[Rendered images with source text]

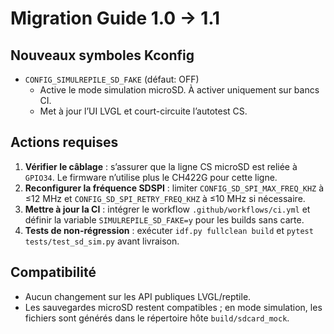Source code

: # Migration Guide 1.0 → 1.1

## Nouveaux symboles Kconfig
- `CONFIG_SIMULREPILE_SD_FAKE` (défaut: OFF)
  - Active le mode simulation microSD. À activer uniquement sur bancs CI.
  - Met à jour l’UI LVGL et court-circuite l’autotest CS.

## Actions requises
1. **Vérifier le câblage** : s’assurer que la ligne CS microSD est reliée à `GPIO34`. Le firmware n’utilise plus le CH422G pour cette ligne.
2. **Reconfigurer la fréquence SDSPI** : limiter `CONFIG_SD_SPI_MAX_FREQ_KHZ` à ≤12 MHz et `CONFIG_SD_SPI_RETRY_FREQ_KHZ` à ≤10 MHz si nécessaire.
3. **Mettre à jour la CI** : intégrer le workflow `.github/workflows/ci.yml` et définir la variable `SIMULREPILE_SD_FAKE=y` pour les builds sans carte.
4. **Tests de non-régression** : exécuter `idf.py fullclean build` et `pytest tests/test_sd_sim.py` avant livraison.

## Compatibilité
- Aucun changement sur les API publiques LVGL/reptile.
- Les sauvegardes microSD restent compatibles ; en mode simulation, les fichiers sont générés dans le répertoire hôte `build/sdcard_mock`.

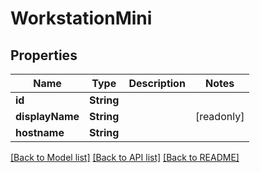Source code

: # WorkstationMini

## Properties

Name | Type | Description | Notes
------------ | ------------- | ------------- | -------------
**id** | **String** |  | 
**displayName** | **String** |  | [readonly] 
**hostname** | **String** |  | 

[[Back to Model list]](../README.md#documentation-for-models) [[Back to API list]](../README.md#documentation-for-api-endpoints) [[Back to README]](../README.md)


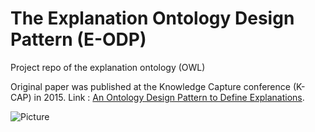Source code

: # The Explanation Ontology Design Pattern (E-ODP)

Project repo of the explanation ontology (OWL)

Original paper was published at the Knowledge Capture conference (K-CAP) in 2015. Link : [An Ontology Design Pattern to Define Explanations](https://dl.acm.org/doi/pdf/10.1145/2815833.2815844).

![Picture](/eodp.png)
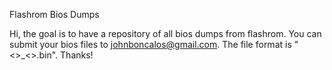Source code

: Flashrom Bios Dumps

Hi, the goal is to have a repository of all bios dumps from flashrom. You can submit your bios files
to johnboncalos@gmail.com. The file format is "<<Laptop model>>_<<Bios Chip>>.bin". Thanks!

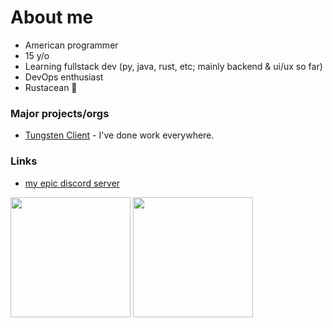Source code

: # About me
- American programmer
- 15 y/o
- Learning fullstack dev (py, java, rust, etc; mainly backend & ui/ux so far)
- DevOps enthusiast
- Rustacean 🦀
### Major projects/orgs
- [Tungsten Client](https://github.com/tungsten-client) - I've done work everywhere.

### Links
- [my epic discord server](https://discord.gg/w8NF5aSGnm)

<p><img src="https://github-readme-stats.vercel.app/api?username=HyperCodec&show_icons=true&theme=transparent&hide_border=true" height="192px">
<img src="https://github-readme-stats.vercel.app/api/top-langs?username=HyperCodec&theme=transparent&hide_border=true&layout=compact&langs_count=10&hide=css" height="192px"></p>
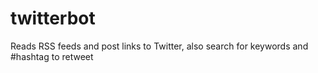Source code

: # twitterbot
Reads RSS feeds and post links to Twitter, also search for keywords and #hashtag to retweet
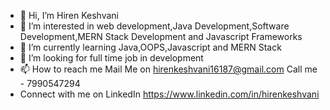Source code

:- 👋 Hi, I’m Hiren Keshvani
- 👀 I’m interested in web development,Java Development,Software Development,MERN Stack Development and Javascript Frameworks
- 🌱 I’m currently learning Java,OOPS,Javascript and MERN Stack
- 💞️ I’m looking for full time job in development
- 📫 How to reach me 
Mail Me on hirenkeshvani16187@gmail.com
Call me - 7990547294
- Connect with me on LinkedIn https://www.linkedin.com/in/hirenkeshvani

<!---
HirenHKeshvani/HirenHKeshvani is a ✨ special ✨ repository because its `README.md` (this file) appears on your GitHub profile.
You can click the Preview link to take a look at your changes.
--->
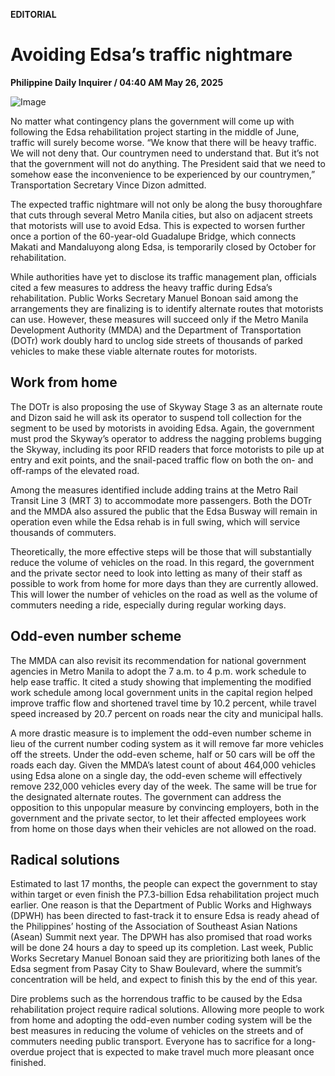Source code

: **EDITORIAL**

# Avoiding Edsa’s traffic nightmare

****Philippine Daily Inquirer / 04:40 AM May 26, 2025****

![Image](https://raw.githubusercontent.com/github-jl14/scrapy_api/refs/heads/main/images/editorial05262025.png)

No matter what contingency plans the government will come up with following the Edsa rehabilitation project starting in the middle of June, traffic will surely become worse. “We know that there will be heavy traffic. We will not deny that. Our countrymen need to understand that. But it’s not that the government will not do anything. The President said that we need to somehow ease the inconvenience to be experienced by our countrymen,” Transportation Secretary Vince Dizon admitted.

The expected traffic nightmare will not only be along the busy thoroughfare that cuts through several Metro Manila cities, but also on adjacent streets that motorists will use to avoid Edsa. This is expected to worsen further once a portion of the 60-year-old Guadalupe Bridge, which connects Makati and Mandaluyong along Edsa, is temporarily closed by October for rehabilitation.

While authorities have yet to disclose its traffic management plan, officials cited a few measures to address the heavy traffic during Edsa’s rehabilitation. Public Works Secretary Manuel Bonoan said among the arrangements they are finalizing is to identify alternate routes that motorists can use. However, these measures will succeed only if the Metro Manila Development Authority (MMDA) and the Department of Transportation (DOTr) work doubly hard to unclog side streets of thousands of parked vehicles to make these viable alternate routes for motorists.

## Work from home

The DOTr is also proposing the use of Skyway Stage 3 as an alternate route and Dizon said he will ask its operator to suspend toll collection for the segment to be used by motorists in avoiding Edsa. Again, the government must prod the Skyway’s operator to address the nagging problems bugging the Skyway, including its poor RFID readers that force motorists to pile up at entry and exit points, and the snail-paced traffic flow on both the on- and off-ramps of the elevated road.

Among the measures identified include adding trains at the Metro Rail Transit Line 3 (MRT 3) to accommodate more passengers. Both the DOTr and the MMDA also assured the public that the Edsa Busway will remain in operation even while the Edsa rehab is in full swing, which will service thousands of commuters.

Theoretically, the more effective steps will be those that will substantially reduce the volume of vehicles on the road. In this regard, the government and the private sector need to look into letting as many of their staff as possible to work from home for more days than they are currently allowed. This will lower the number of vehicles on the road as well as the volume of commuters needing a ride, especially during regular working days.

## Odd-even number scheme

The MMDA can also revisit its recommendation for national government agencies in Metro Manila to adopt the 7 a.m. to 4 p.m. work schedule to help ease traffic. It cited a study showing that implementing the modified work schedule among local government units in the capital region helped improve traffic flow and shortened travel time by 10.2 percent, while travel speed increased by 20.7 percent on roads near the city and municipal halls.

A more drastic measure is to implement the odd-even number scheme in lieu of the current number coding system as it will remove far more vehicles off the streets. Under the odd-even scheme, half or 50 cars will be off the roads each day. Given the MMDA’s latest count of about 464,000 vehicles using Edsa alone on a single day, the odd-even scheme will effectively remove 232,000 vehicles every day of the week. The same will be true for the designated alternate routes. The government can address the opposition to this unpopular measure by convincing employers, both in the government and the private sector, to let their affected employees work from home on those days when their vehicles are not allowed on the road.

## Radical solutions

Estimated to last 17 months, the people can expect the government to stay within target or even finish the P7.3-billion Edsa rehabilitation project much earlier. One reason is that the Department of Public Works and Highways (DPWH) has been directed to fast-track it to ensure Edsa is ready ahead of the Philippines’ hosting of the Association of Southeast Asian Nations (Asean) Summit next year. The DPWH has also promised that road works will be done 24 hours a day to speed up its completion. Last week, Public Works Secretary Manuel Bonoan said they are prioritizing both lanes of the Edsa segment from Pasay City to Shaw Boulevard, where the summit’s concentration will be held, and expect to finish this by the end of this year.

Dire problems such as the horrendous traffic to be caused by the Edsa rehabilitation project require radical solutions. Allowing more people to work from home and adopting the odd-even number coding system will be the best measures in reducing the volume of vehicles on the streets and of commuters needing public transport. Everyone has to sacrifice for a long-overdue project that is expected to make travel much more pleasant once finished.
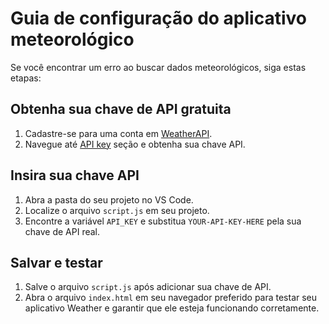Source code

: # Guia de configuração do aplicativo meteorológico

Se você encontrar um erro ao buscar dados meteorológicos, siga estas etapas:

## Obtenha sua chave de API gratuita
1. Cadastre-se para uma conta em [WeatherAPI](https://www.weatherapi.com/signup.aspx).
2. Navegue até [API key](https://www.weatherapi.com/my) seção e obtenha sua chave API.

## Insira sua chave API
1. Abra a pasta do seu projeto no VS Code.
2. Localize o arquivo `script.js` em seu projeto.
3. Encontre a variável `API_KEY` e substitua `YOUR-API-KEY-HERE` pela sua chave de API real.

## Salvar e testar
1. Salve o arquivo `script.js` após adicionar sua chave de API.
2. Abra o arquivo `index.html` em seu navegador preferido para testar seu aplicativo Weather e garantir que ele esteja funcionando corretamente.
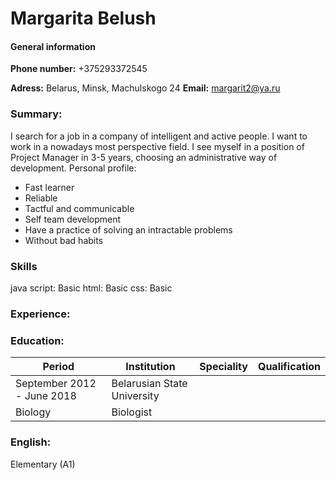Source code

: # Margarita Belush

#### General information

**Phone number:** +375293372545

**Adress:** Belarus, Minsk, Machulskogo 24
**Email:** margarit2@ya.ru

### Summary: 

I search for a job in a company of intelligent and active people. I want to work in a nowadays most perspective field. I see myself in a position of Project Manager in 3-5 years, choosing  an administrative way of development.
Personal profile: 
* Fast learner
* Reliable
* Tactful and communicable
* Self team development
* Have a practice of solving an intractable problems
* Without bad habits

### Skills 
 java script: Basic
 html: Basic
 css: Basic

### Experience: 
 

### Education:

|  Period | Institution  | Speciality  |  Qualification |
|---|---|---|---|
| September 2012 - June 2018  | Belarusian State University   | 
Biology  | Biologist  |

### English: 
Elementary (A1)


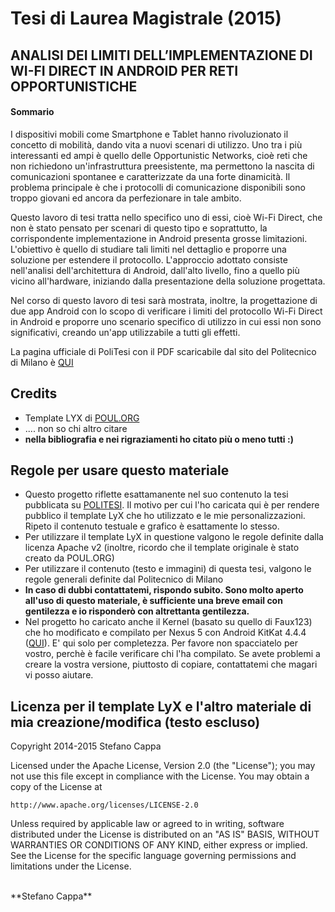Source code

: # Tesi di Laurea Magistrale (2015)

## ANALISI DEI LIMITI DELL’IMPLEMENTAZIONE DI WI-FI DIRECT IN ANDROID PER RETI OPPORTUNISTICHE

#### Sommario

I dispositivi mobili come Smartphone e Tablet hanno rivoluzionato il concetto di mobilità, dando vita a nuovi scenari di utilizzo. Uno tra i più interessanti ed ampi è quello delle Opportunistic Networks, cioè reti che non richiedono un'infrastruttura preesistente, ma permettono la nascita di comunicazioni spontanee e caratterizzate da una forte dinamicità. Il problema principale è che i protocolli di comunicazione disponibili sono troppo giovani ed ancora da perfezionare in tale ambito.

Questo lavoro di tesi tratta nello specifico uno di essi, cioè Wi-Fi Direct, che non è stato pensato per scenari di questo tipo e soprattutto, la corrispondente implementazione in Android presenta grosse limitazioni. L'obiettivo è quello di studiare tali limiti nel dettaglio e proporre una soluzione per estendere il protocollo. L'approccio adottato consiste nell'analisi dell'architettura di Android, dall'alto livello, fino a quello più vicino all'hardware, iniziando dalla presentazione della soluzione progettata.

Nel corso di questo lavoro di tesi sarà mostrata, inoltre, la progettazione di due app Android con lo scopo di verificare i limiti del protocollo Wi-Fi Direct in Android e proporre uno scenario specifico di utilizzo in cui essi non sono significativi, creando un'app utilizzabile a tutti gli effetti.

La pagina ufficiale di PoliTesi con il PDF scaricabile dal sito del Politecnico di Milano è [QUI](http://hdl.handle.net/10589/107204)

## Credits
- Template LYX di [POUL.ORG](https://www.poul.org/)
- .... non so chi altro citare
- **nella bibliografia e nei rigraziamenti ho citato più o meno tutti :)**

## Regole per usare questo materiale
- Questo progetto riflette esattamanente nel suo contenuto la tesi pubblicata su [POLITESI](http://hdl.handle.net/10589/107204). Il motivo per cui l'ho caricata qui è per rendere pubblico il template LyX che ho utilizzato e le mie personalizzazioni. Ripeto il contenuto testuale e grafico è esattamente lo stesso.
- Per utilizzare il template LyX in questione valgono le regole definite dalla licenza Apache v2 (inoltre, ricordo che il template originale è stato creato da POUL.ORG)
- Per utilizzare il contenuto (testo e immagini) di questa tesi, valgono le regole generali definite dal Politecnico di Milano
- **In caso di dubbi contattatemi, rispondo subito. Sono molto aperto all'uso di questo materiale, è sufficiente una breve email con gentilezza e io risponderò con altrettanta gentilezza.**
- Nel progetto ho caricato anche il Kernel (basato su quello di Faux123) che ho modificato e compilato per Nexus 5 con Android KitKat 4.4.4 ([QUI](https://github.com/Ks89/Tesi_Magistrale_Polimi_2015/blob/master/Tesi%20LYX%202.1.3/capitolo-5/printk_mac_address/k-kernel-4.4.4-printk-macaddress-hammerhead-based_on_faux123-021u.zip)). E' qui solo per completezza. Per favore non spacciatelo per vostro, perchè è facile verificare chi l'ha compilato. Se avete problemi a creare la vostra versione, piuttosto di copiare, contattatemi che magari vi posso aiutare.

## Licenza per il template LyX e l'altro materiale di mia creazione/modifica (testo escluso)

Copyright 2014-2015 Stefano Cappa

Licensed under the Apache License, Version 2.0 (the "License");
you may not use this file except in compliance with the License.
You may obtain a copy of the License at

    http://www.apache.org/licenses/LICENSE-2.0

Unless required by applicable law or agreed to in writing, software
distributed under the License is distributed on an "AS IS" BASIS,
WITHOUT WARRANTIES OR CONDITIONS OF ANY KIND, either express or implied.
See the License for the specific language governing permissions and
limitations under the License.

<br/>
**Stefano Cappa**
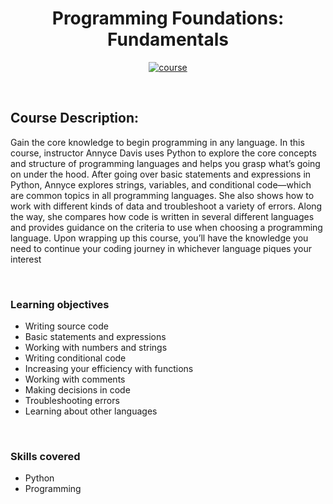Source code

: <div align="center">

# Programming Foundations: Fundamentals

[![course][course-badge]][course-link]

</div>

<!-- badge info -->
[course-badge]:https://img.shields.io/badge/learning-Fundamentals-white?logo=Linkedin&labelColor=blue&style=for-the-badge
[course-link]:https://www.linkedin.com/learning/programming-foundations-fundamentals "Programming Foundations: Fundamentals"

<br>

## Course Description:
Gain the core knowledge to begin programming in any language. In this course, instructor Annyce Davis uses Python to explore the core concepts and structure of programming languages and helps you grasp what’s going on under the hood. After going over basic statements and expressions in Python, Annyce explores strings, variables, and conditional code—which are common topics in all programming languages. She also shows how to work with different kinds of data and troubleshoot a variety of errors. Along the way, she compares how code is written in several different languages and provides guidance on the criteria to use when choosing a programming language. Upon wrapping up this course, you’ll have the knowledge you need to continue your coding journey in whichever language piques your interest

<br>

### Learning objectives
- Writing source code
- Basic statements and expressions
- Working with numbers and strings
- Writing conditional code
- Increasing your efficiency with functions
- Working with comments
- Making decisions in code
- Troubleshooting errors
- Learning about other languages

<br>

### Skills covered
- Python
- Programming
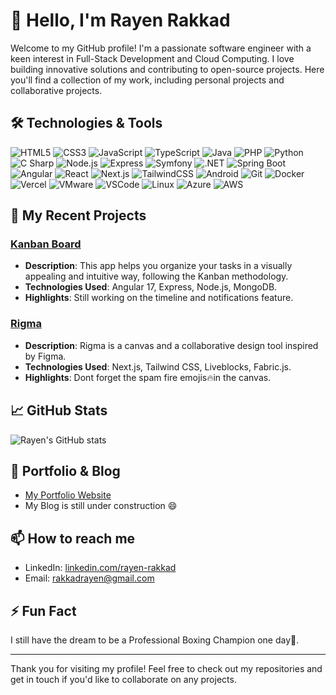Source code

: # 👋 Hello, I'm Rayen Rakkad

Welcome to my GitHub profile! I'm a passionate software engineer with a keen interest in Full-Stack Development and Cloud Computing. I love building innovative solutions and contributing to open-source projects. Here you'll find a collection of my work, including personal projects and collaborative projects.

## 🛠️ Technologies & Tools

![HTML5](https://img.shields.io/badge/-HTML5-333333?style=flat&logo=html5)
![CSS3](https://img.shields.io/badge/-CSS3-333333?style=flat&logo=css3)
![JavaScript](https://img.shields.io/badge/-JavaScript-333333?style=flat&logo=javascript)
![TypeScript](https://img.shields.io/badge/-TypeScript-333333?style=flat&logo=typescript)
![Java](https://img.shields.io/badge/-Java-333333?style=flat&logo=oracle)
![PHP](https://img.shields.io/badge/-PHP-333333?style=flat&logo=php)
![Python](https://img.shields.io/badge/-Python-333333?style=flat&logo=python&logoColor=yellow)
![C Sharp](https://img.shields.io/badge/-C%20Sharp-333333?style=flat&logo=csharp)
![Node.js](https://img.shields.io/badge/-Node.js-333333?style=flat&logo=node.js)
![Express](https://img.shields.io/badge/-Express-333333?style=flat&logo=express)
![Symfony](https://img.shields.io/badge/-Symfony-333333?style=flat&logo=symfony)
![.NET](https://img.shields.io/badge/-.NET-333333?style=flat&logo=dotnet)
![Spring Boot](https://img.shields.io/badge/-SpringBoot-333333?style=flat&logo=spring-boot)
![Angular](https://img.shields.io/badge/-Angular-333333?style=flat&logo=angular)
![React](https://img.shields.io/badge/-React-333333?style=flat&logo=react)
![Next.js](https://img.shields.io/badge/-Next.js-333333?style=flat&logo=next.js)
![TailwindCSS](https://img.shields.io/badge/-TailwindCSS-333333?style=flat&logo=tailwind-css)
![Android](https://img.shields.io/badge/-Android-333333?style=flat&logo=android)
![Git](https://img.shields.io/badge/-Git-333333?style=flat&logo=git)
![Docker](https://img.shields.io/badge/-Docker-333333?style=flat&logo=docker)
![Vercel](https://img.shields.io/badge/-Vercel-333333?style=flat&logo=vercel)
![VMware](https://img.shields.io/badge/-VMware-333333?style=flat&logo=vmware&logoColor=white)
![VSCode](https://img.shields.io/badge/-VSCode-333333?style=flat&logo=visual-studio-code&logoColor=blue)
![Linux](https://img.shields.io/badge/-Linux-333333?style=flat&logo=linux)
![Azure](https://img.shields.io/badge/-Azure-333333?style=flat&logo=microsoft-azure&logoColor=blue)
![AWS](https://img.shields.io/badge/-AWS-333333?style=flat&logo=amazon)

## 🚀 My Recent Projects

### [Kanban Board](https://github.com/RayenRk/kanban-project)
- **Description**:  This app helps you organize your tasks in a visually appealing and intuitive way, following the Kanban methodology.
- **Technologies Used**: Angular 17, Express, Node.js, MongoDB.
- **Highlights**: Still working on the timeline and notifications feature.

### [Rigma](https://github.com/RayenRk/rigma)
- **Description**: Rigma is a canvas and a collaborative design tool inspired by Figma.
- **Technologies Used**: Next.js, Tailwind CSS, Liveblocks, Fabric.js.
- **Highlights**: Dont forget the spam fire emojis🔥in the canvas.

## 📈 GitHub Stats

![Rayen's GitHub stats](https://github-readme-stats.vercel.app/api?username=RayenRk&show_icons=true&theme=radical)

## 📝 Portfolio & Blog

- [My Portfolio Website](https://rayenrakkad.me)
- My Blog is still under construction 😄

## 📫 How to reach me

- LinkedIn: [linkedin.com/rayen-rakkad](https://linkedin.com/in/rayen-rakkad)
- Email: [rakkadrayen@gmail.com](mailto:rakkadrayen@gmail.com)

## ⚡ Fun Fact

I still have the dream to be a Professional Boxing Champion one day🥊.

---

Thank you for visiting my profile! Feel free to check out my repositories and get in touch if you'd like to collaborate on any projects.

(Description of the task)
From the line that has "1. Cadastre-se para" through the line that has "## Salvar e testar", copy every line exactly as it appears above, and leave out all others.

(Answer box)
1. Cadastre-se para uma conta em [WeatherAPI](https://www.weatherapi.com/signup.aspx).
2. Navegue até [API key](https://www.weatherapi.com/my) seção e obtenha sua chave API.

## Insira sua chave API
1. Abra a pasta do seu projeto no VS Code.
2. Localize o arquivo `script.js` em seu projeto.
3. Encontre a variável `API_KEY` e substitua `YOUR-API-KEY-HERE` pela sua chave de API real.

## Salvar e testar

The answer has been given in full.